**What this task involves:**
Below this line is a set of entries; quote exactly the lines from the line that contains "National Botanic Garden" to the line that contains "Garden, Denver, Colorado", both lines included.

**Supplied material:**
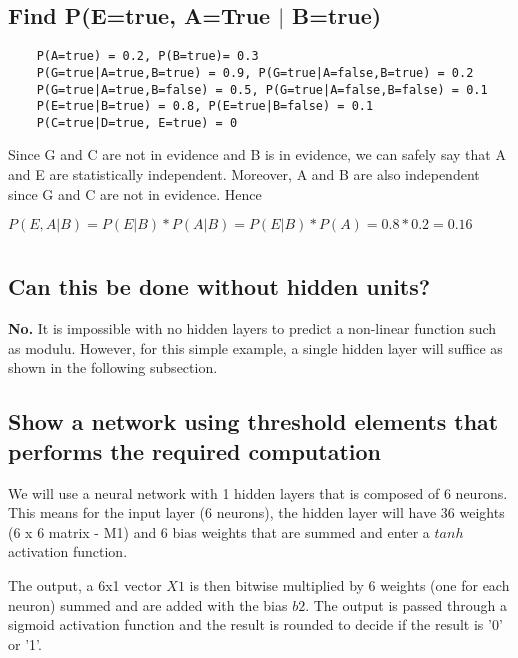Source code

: \documentclass{article}                     %
\begin{document}
	\subsection{Find P(E=true, A=True $ | $ B=true)}
	\begin{verbatim}
	P(A=true) = 0.2, P(B=true)= 0.3
	P(G=true|A=true,B=true) = 0.9, P(G=true|A=false,B=true) = 0.2
	P(G=true|A=true,B=false) = 0.5, P(G=true|A=false,B=false) = 0.1
	P(E=true|B=true) = 0.8, P(E=true|B=false) = 0.1
	P(C=true|D=true, E=true) = 0
	\end{verbatim}
	
	Since G and C are not in evidence and B is in evidence, we can safely say that A and E are statistically independent. Moreover, A and B are also independent since G and C are not in evidence. Hence
	
	$ P(E, A | B) =P(E|B)*P(A|B)=P(E|B)*P(A)=0.8 * 0.2 = 0.16 $
	
	
	\section{}
	\subsection{Can this be done without hidden units?}
	\textbf{No.} It is impossible with no hidden layers to predict a non-linear function such as modulu. However, for this simple example, a single hidden layer will suffice as shown in the following subsection.
	
	\subsection{Show a network using threshold elements that performs the required computation}
	We will use a neural network with 1 hidden layers that is composed of 6 neurons. This means for the input layer (6 neurons), the hidden layer will have 36 weights (6 x 6 matrix - M1) and 6 bias weights that are summed and enter a $ tanh $ activation function. 
	
	The output, a 6x1 vector $ X1 $ is then bitwise multiplied by 6 weights (one for each neuron) summed and are added with the bias $ b2 $. The output is passed through a sigmoid activation function and the result is rounded to decide if the result is '0' or '1'.
	
\end{document}
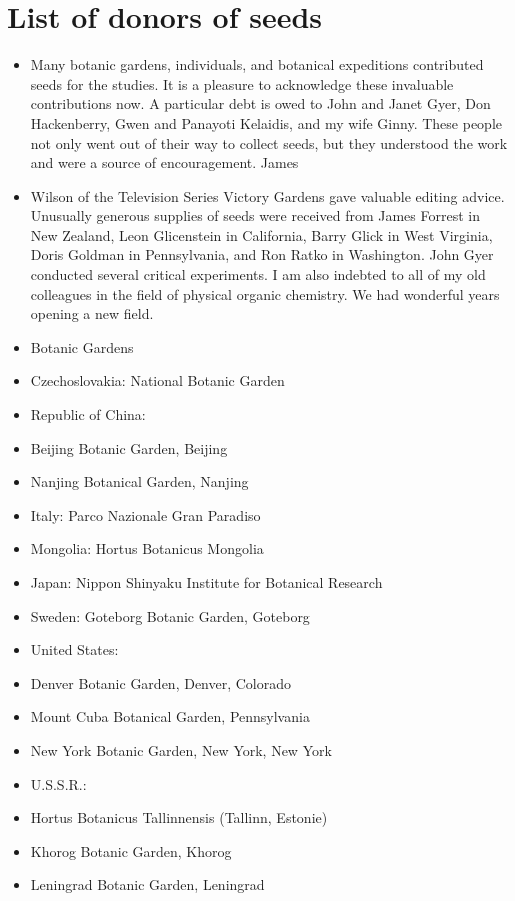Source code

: \chapter{List of donors of seeds}

\begin{itemize}
\item Many botanic gardens, individuals, and botanical expeditions contributed seeds
for the studies. It is a pleasure to acknowledge these invaluable contributions now. A
particular debt is owed to John and Janet Gyer, Don Hackenberry, Gwen and Panayoti
Kelaidis, and my wife Ginny. These people not only went out of their way to collect
seeds, but they understood the work and were a source of encouragement. James
\item Wilson of the Television Series Victory Gardens gave valuable editing advice.
Unusually generous supplies of seeds were received from James Forrest in New
Zealand, Leon Glicenstein in California, Barry Glick in West Virginia, Doris Goldman in
Pennsylvania, and Ron Ratko in Washington. John Gyer conducted several critical
experiments. I am also indebted to all of my old colleagues in the field of physical
organic chemistry. We had wonderful years opening a new field.
\item Botanic Gardens
\item Czechoslovakia: National Botanic Garden
\item Republic of China:
\item Beijing Botanic Garden, Beijing
\item Nanjing Botanical Garden, Nanjing
\item Italy: Parco Nazionale Gran Paradiso
\item Mongolia: Hortus Botanicus Mongolia
\item Japan: Nippon Shinyaku Institute for Botanical Research
\item Sweden: Goteborg Botanic Garden, Goteborg
\item United States:
\item Denver Botanic Garden, Denver, Colorado
\item Mount Cuba Botanical Garden, Pennsylvania
\item New York Botanic Garden, New York, New York
\item U.S.S.R.:
\item Hortus Botanicus Tallinnensis (Tallinn, Estonie)
\item Khorog Botanic Garden, Khorog
\item Leningrad Botanic Garden, Leningrad

\end{itemize}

**Task solution:**
\item Czechoslovakia: National Botanic Garden
\item Republic of China:
\item Beijing Botanic Garden, Beijing
\item Nanjing Botanical Garden, Nanjing
\item Italy: Parco Nazionale Gran Paradiso
\item Mongolia: Hortus Botanicus Mongolia
\item Japan: Nippon Shinyaku Institute for Botanical Research
\item Sweden: Goteborg Botanic Garden, Goteborg
\item United States:
\item Denver Botanic Garden, Denver, Colorado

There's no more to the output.